*** Materials provided ***

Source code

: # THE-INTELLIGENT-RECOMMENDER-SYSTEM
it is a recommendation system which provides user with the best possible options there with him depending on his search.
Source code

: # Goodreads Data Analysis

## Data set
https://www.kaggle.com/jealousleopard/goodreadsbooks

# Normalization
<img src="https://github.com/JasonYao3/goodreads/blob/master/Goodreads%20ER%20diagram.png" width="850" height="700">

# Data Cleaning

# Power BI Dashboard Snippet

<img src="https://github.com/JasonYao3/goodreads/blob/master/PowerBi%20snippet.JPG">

*** End of Materials provided ***

### Task brief:
Every line above that holds the word "https" is to be found and copied.

### Reply to the exercise:
https://www.kaggle.com/jealousleopard/goodreadsbooks
<img src="https://github.com/JasonYao3/goodreads/blob/master/Goodreads%20ER%20diagram.png" width="850" height="700">
<img src="https://github.com/JasonYao3/goodreads/blob/master/PowerBi%20snippet.JPG">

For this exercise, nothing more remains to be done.